Cavenagh v. Boursiquot.

This was an action for libel tried before Judge A'Beckett and a Special Jury of Twelve, the origin of which arose thus:— The plaintiff was Mr. George Cavenagh, the proprietor and editor of the 'Herald', and the defendant was Mr. George D'Arly Boursiquot, proprietor and editor of the 'Patriot'. The two "Georges" were not only newspaper rivals, but personal foes, and their mutual animosity was such that had they been the two proverbial Kilkenny cats, they would have welcomed the opportunity that gave them a chance of engaging in a tight-rope encounter similar to that which the traditional grimalkins, according to Irish folk-lore, gobbled up each other. In the month of January the Special Jury List was revised by the Melbourne Court of Petty Sessions, and the name of Cavenagh, a Special Juror for the preceding year, being inadvertently omitted by the compiler, an application for its restoration was made and granted. In those times the position of special juryman was believed to confer a badge of social distinction, and as Cavenagh was now "on," Boursiquot could not comprehend why he should be "off;" and "on" he sought to be placed accordingly. For this purpose he put in an application, which, to his infinite chagrin, and Cavenagh's intense satisfaction, the Justices rejected. A paragraph appeared in the Herald recording the occurrence, and though it was piquantly peppered, it was nothing more than one of the many small spiteful interchanges of ill-will weekly bandied betyveen the contemporaries, and altogether insufficient to justify the manner in which the Patriot retaliated. The magisterial meeting was held on the 17th, the Herald notice appeared the day following, and after taking a week not only to nurse his wrath, but so shape it that it would scorch, the Patriot of the 26th published a poetical squib that nigh drove Cavenagh to distraction.

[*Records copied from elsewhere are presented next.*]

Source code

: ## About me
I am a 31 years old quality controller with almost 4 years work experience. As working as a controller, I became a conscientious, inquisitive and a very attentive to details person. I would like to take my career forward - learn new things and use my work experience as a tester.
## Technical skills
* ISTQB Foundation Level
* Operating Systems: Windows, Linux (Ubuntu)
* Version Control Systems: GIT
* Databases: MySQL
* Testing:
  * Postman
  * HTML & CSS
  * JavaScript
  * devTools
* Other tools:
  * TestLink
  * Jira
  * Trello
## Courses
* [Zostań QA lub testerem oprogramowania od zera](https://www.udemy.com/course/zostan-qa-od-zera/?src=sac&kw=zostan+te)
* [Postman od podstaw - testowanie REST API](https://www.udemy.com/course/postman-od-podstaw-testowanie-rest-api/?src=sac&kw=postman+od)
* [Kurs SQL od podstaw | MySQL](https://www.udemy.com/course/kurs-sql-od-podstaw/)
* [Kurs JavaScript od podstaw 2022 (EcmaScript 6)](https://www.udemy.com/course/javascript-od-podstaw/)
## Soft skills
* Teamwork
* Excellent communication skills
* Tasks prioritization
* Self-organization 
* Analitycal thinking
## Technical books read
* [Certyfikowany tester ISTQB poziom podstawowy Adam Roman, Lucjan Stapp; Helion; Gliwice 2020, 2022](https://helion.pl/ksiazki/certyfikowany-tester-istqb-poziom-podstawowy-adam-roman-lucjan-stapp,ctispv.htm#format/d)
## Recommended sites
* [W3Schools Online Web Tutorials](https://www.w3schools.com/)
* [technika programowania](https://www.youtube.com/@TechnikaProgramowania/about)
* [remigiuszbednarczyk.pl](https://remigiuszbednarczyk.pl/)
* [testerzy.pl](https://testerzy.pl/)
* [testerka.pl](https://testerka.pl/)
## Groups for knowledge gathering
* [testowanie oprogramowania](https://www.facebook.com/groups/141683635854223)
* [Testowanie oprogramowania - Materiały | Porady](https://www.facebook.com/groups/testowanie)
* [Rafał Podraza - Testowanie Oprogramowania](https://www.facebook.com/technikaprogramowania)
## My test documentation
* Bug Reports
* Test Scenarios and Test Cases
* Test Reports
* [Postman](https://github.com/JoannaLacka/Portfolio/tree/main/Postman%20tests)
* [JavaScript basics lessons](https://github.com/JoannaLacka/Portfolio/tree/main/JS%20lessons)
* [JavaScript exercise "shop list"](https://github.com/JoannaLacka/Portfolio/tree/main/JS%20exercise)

Clever, pungent, witty, and telling; every second word like the sting of a wasp — an epitome of the real or reputed antecedents and characteristics of Cavenagh—it gibbetted him after a fashion he never forgot. It was not written by Boursiquot, but was the effusion of a guerilla rhymester named Hammond, and headed "An Ode to an Esquire." It will be seen from the following specimen extract that a more personal composition has hardly ever appeared in print:—

"His coward heart with venomed malice swells,
While rancid envy festers in its cells.
His brutal coarseness wakes th'indignant flush,
By manners fit to make St. Giles's blush—
Then turns apostate after he has hurled
His Dens' Theology against the world."

The special sting in this lampoon was its religious reference. Prior to Cavenagh founding a newspaper in Port Phillip he managed the Sydney Gazette, from the office of which journal was issued a cooked and mutilated edition of Dens' Theology, which certain controversialists averred was one of the class-books prescribed for the theological curriculum in some of the Roman Catholic colleges of Europe. Any individual responsibility on this score had been more than once disavowed by Cavenagh; but as his Melbourne paper was largely supported by the Roman Catholic community, trade-capital was occasionally made out of the Dens' transaction, and references to it wrung his withers considerably. The trial elicited a good deal of interest. Messrs. Williams and Stawell were Counsel for the plaintiff, and Mr. Barry for the defendant. The defence set up was that, as everything was fair in newspaper warfare, the matter complained of was only a journalistic "quid pro quo." The alleged libel had been provoked by the notice in the Herald in re the failure of the defendant's application to be enrolled as a Special Juror, as well as divers publications in the Herald disparaging the Patriot as to its circulation and in other respects. After an elaborate and dispassionate summing up by the Judge, the jury retired for three-quarters of an hour, and found for the plaintiff, damages £40, but only £13 found its way to Cavenagh, £10 of which he gave to the Hospital, and a further £10 to a Scotch Relief Fund.